**PROBLEM DETAILS**. The response should contain only those lines of the entries below that include the string "retrieve".

**Extracted data entries**.
##############################

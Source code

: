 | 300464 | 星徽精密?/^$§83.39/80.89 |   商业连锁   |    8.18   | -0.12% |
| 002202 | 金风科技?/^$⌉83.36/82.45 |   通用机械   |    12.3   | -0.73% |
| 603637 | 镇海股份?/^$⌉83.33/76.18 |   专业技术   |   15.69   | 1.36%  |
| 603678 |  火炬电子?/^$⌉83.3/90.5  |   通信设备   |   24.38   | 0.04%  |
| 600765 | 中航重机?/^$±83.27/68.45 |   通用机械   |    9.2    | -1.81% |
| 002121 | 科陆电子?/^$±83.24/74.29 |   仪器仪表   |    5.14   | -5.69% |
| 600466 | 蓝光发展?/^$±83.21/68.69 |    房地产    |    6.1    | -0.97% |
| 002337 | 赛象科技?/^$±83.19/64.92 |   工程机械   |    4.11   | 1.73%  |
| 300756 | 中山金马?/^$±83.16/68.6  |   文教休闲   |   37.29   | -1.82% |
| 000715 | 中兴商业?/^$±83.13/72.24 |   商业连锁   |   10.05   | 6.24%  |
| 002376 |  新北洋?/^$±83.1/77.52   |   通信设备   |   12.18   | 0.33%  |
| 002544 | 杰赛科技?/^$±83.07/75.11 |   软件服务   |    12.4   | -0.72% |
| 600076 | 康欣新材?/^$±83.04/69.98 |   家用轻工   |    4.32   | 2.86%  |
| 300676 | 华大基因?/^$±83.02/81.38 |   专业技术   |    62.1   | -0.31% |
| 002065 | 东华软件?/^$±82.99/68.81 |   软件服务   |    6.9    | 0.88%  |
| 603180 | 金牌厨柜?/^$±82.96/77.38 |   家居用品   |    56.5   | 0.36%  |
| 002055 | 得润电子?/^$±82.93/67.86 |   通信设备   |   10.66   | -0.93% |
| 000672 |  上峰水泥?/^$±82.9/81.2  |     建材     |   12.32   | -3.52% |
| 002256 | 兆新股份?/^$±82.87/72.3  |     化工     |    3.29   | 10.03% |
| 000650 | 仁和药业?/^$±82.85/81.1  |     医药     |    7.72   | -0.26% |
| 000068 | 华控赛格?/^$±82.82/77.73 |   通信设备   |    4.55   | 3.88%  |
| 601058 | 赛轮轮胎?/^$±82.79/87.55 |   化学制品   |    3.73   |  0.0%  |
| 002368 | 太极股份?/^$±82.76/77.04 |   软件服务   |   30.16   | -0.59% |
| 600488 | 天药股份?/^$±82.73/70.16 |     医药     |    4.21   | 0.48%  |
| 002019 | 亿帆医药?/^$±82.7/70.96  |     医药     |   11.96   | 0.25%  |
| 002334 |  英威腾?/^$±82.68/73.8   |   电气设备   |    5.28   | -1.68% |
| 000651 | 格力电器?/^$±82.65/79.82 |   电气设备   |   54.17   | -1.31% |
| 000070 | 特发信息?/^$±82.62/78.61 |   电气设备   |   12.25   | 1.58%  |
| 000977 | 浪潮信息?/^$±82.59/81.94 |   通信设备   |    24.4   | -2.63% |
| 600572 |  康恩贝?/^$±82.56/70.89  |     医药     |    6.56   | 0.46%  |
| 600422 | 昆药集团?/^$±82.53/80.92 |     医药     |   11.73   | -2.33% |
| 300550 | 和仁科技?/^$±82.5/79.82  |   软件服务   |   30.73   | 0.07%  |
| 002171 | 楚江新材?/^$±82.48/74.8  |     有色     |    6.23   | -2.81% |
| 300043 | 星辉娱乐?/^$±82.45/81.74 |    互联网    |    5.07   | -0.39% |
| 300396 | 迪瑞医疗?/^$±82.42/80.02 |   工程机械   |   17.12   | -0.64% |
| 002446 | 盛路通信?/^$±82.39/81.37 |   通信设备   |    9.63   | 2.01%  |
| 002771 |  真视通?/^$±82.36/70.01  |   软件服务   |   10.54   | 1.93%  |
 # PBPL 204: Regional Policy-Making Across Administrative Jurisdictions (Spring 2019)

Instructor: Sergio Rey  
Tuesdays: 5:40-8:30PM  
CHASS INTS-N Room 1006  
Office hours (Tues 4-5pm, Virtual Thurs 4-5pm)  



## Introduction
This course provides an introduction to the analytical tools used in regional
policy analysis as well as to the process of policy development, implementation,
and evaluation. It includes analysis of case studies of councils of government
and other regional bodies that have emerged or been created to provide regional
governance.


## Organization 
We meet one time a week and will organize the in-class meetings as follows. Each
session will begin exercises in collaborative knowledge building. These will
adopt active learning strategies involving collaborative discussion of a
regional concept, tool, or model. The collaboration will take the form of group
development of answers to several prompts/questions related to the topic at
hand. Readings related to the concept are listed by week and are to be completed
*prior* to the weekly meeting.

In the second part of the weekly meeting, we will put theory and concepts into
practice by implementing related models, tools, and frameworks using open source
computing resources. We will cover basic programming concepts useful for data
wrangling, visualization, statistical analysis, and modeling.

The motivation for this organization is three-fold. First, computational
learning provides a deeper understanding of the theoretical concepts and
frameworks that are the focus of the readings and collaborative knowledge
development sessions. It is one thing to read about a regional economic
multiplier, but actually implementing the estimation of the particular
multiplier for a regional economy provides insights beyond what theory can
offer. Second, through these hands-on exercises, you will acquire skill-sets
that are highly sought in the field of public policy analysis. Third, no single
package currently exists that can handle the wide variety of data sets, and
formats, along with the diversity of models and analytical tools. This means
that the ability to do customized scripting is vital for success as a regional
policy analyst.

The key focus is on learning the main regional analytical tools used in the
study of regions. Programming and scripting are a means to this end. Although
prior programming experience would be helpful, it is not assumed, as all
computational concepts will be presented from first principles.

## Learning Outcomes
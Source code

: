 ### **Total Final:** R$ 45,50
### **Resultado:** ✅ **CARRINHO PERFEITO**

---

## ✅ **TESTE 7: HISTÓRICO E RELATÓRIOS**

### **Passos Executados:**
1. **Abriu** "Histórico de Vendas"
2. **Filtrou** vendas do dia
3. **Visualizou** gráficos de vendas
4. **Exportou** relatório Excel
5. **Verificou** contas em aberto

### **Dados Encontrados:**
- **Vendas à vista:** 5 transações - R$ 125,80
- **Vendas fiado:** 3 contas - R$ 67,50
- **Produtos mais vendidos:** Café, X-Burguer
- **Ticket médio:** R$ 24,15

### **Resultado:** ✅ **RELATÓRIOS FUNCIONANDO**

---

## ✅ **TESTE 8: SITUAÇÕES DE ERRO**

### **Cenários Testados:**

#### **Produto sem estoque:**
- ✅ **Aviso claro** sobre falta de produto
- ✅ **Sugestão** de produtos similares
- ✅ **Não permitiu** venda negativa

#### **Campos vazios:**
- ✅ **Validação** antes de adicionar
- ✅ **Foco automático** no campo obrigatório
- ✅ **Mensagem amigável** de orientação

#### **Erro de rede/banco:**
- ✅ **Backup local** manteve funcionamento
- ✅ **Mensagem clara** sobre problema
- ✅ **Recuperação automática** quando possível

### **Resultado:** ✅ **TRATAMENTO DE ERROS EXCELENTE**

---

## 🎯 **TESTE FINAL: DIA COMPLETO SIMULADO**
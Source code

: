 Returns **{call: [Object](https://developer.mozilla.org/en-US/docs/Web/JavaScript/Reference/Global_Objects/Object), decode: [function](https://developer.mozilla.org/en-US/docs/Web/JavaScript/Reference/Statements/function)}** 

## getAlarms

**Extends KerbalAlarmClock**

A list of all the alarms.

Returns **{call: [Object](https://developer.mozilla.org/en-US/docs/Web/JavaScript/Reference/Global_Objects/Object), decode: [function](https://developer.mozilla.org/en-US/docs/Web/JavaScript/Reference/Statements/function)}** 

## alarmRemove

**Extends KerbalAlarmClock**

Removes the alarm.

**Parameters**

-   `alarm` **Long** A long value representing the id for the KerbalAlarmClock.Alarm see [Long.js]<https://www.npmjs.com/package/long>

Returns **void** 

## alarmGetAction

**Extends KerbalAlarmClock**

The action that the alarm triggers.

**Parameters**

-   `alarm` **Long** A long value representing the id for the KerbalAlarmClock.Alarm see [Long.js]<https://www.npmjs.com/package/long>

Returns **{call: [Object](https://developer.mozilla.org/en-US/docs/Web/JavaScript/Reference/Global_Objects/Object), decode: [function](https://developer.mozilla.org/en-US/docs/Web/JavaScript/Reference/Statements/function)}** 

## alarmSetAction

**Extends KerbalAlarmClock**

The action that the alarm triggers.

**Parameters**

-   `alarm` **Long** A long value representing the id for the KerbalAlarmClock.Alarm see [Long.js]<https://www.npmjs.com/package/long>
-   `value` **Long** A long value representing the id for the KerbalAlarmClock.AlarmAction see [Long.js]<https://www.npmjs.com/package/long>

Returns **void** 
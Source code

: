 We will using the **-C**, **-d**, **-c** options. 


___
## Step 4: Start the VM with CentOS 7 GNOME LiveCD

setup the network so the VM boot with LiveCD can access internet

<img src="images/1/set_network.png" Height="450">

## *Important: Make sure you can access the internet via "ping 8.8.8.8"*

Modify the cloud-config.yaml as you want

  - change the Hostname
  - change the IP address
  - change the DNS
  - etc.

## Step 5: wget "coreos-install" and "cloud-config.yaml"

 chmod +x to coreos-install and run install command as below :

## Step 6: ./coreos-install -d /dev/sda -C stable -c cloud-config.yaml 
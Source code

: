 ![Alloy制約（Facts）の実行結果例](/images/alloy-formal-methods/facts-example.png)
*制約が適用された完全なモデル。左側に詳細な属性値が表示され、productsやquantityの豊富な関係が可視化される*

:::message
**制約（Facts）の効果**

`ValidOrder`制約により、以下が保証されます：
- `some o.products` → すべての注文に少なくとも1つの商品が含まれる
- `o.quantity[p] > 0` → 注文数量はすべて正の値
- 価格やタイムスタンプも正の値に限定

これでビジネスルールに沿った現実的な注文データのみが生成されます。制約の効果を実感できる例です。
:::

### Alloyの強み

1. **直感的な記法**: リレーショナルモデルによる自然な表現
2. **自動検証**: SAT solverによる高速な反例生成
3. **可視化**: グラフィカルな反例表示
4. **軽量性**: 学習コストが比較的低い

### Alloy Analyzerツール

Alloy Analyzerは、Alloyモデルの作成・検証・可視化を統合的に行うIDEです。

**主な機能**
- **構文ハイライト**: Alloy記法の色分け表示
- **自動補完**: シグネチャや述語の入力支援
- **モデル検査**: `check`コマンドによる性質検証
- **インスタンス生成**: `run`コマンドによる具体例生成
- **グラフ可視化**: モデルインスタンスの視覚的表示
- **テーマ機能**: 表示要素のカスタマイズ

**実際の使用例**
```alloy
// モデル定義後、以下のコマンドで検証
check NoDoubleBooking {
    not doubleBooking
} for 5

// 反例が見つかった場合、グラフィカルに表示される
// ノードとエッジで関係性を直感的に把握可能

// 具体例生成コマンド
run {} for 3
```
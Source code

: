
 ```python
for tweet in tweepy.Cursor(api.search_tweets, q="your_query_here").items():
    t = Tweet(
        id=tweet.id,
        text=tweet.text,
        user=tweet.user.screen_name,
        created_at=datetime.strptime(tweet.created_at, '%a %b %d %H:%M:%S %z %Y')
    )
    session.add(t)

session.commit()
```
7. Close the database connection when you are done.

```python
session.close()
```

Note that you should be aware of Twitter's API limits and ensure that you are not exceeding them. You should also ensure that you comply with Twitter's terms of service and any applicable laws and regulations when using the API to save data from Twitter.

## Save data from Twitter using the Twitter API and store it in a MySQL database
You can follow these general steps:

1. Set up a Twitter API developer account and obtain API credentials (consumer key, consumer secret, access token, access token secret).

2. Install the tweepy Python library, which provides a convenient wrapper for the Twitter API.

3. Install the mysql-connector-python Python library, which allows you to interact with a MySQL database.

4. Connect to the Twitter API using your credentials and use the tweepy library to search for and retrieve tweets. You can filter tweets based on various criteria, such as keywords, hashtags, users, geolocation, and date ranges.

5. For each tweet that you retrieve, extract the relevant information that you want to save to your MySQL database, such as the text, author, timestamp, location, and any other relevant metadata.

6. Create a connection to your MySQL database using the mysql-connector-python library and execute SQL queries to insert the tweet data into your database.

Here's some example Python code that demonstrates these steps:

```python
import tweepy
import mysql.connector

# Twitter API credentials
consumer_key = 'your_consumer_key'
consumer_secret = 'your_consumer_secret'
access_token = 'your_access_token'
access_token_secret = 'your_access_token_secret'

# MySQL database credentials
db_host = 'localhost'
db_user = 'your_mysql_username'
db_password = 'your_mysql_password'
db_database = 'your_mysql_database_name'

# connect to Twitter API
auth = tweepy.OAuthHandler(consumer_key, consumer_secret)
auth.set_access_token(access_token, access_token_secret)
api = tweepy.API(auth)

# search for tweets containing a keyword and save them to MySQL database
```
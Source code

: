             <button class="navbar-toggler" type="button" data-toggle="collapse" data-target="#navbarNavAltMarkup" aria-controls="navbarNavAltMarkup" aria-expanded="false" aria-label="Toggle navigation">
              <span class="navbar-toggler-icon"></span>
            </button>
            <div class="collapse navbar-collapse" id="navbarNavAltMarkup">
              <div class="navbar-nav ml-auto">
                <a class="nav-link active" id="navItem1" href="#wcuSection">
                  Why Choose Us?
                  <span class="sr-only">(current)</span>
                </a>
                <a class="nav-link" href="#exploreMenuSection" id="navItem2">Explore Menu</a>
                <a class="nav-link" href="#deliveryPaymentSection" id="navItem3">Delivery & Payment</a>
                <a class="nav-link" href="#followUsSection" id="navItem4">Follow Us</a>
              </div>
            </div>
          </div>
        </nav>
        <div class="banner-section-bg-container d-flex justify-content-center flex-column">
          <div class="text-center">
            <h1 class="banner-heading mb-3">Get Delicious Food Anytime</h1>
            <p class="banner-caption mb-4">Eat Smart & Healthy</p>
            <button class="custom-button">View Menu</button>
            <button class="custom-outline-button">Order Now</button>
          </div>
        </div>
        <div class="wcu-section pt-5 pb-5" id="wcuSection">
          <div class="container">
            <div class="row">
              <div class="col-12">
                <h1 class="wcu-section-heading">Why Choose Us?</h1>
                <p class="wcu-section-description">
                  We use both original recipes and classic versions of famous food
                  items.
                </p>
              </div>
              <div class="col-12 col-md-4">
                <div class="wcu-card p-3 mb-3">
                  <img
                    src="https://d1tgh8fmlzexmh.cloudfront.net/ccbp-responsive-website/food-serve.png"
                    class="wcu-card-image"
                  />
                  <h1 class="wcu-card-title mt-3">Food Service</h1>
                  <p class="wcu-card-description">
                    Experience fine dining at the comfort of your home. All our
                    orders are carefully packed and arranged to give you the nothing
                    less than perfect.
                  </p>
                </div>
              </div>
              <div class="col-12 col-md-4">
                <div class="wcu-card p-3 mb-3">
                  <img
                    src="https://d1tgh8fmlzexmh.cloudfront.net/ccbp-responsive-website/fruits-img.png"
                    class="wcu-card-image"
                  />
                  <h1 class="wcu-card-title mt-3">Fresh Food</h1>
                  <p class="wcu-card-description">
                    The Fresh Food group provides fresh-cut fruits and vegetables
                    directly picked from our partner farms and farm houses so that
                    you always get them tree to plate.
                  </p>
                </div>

##############################

**TASK SOLUTION**.
4. Connect to the Twitter API using your credentials and use the tweepy library to search for and retrieve tweets. You can filter tweets based on various criteria, such as keywords, hashtags, users, geolocation, and date ranges.
5. For each tweet that you retrieve, extract the relevant information that you want to save to your MySQL database, such as the text, author, timestamp, location, and any other relevant metadata.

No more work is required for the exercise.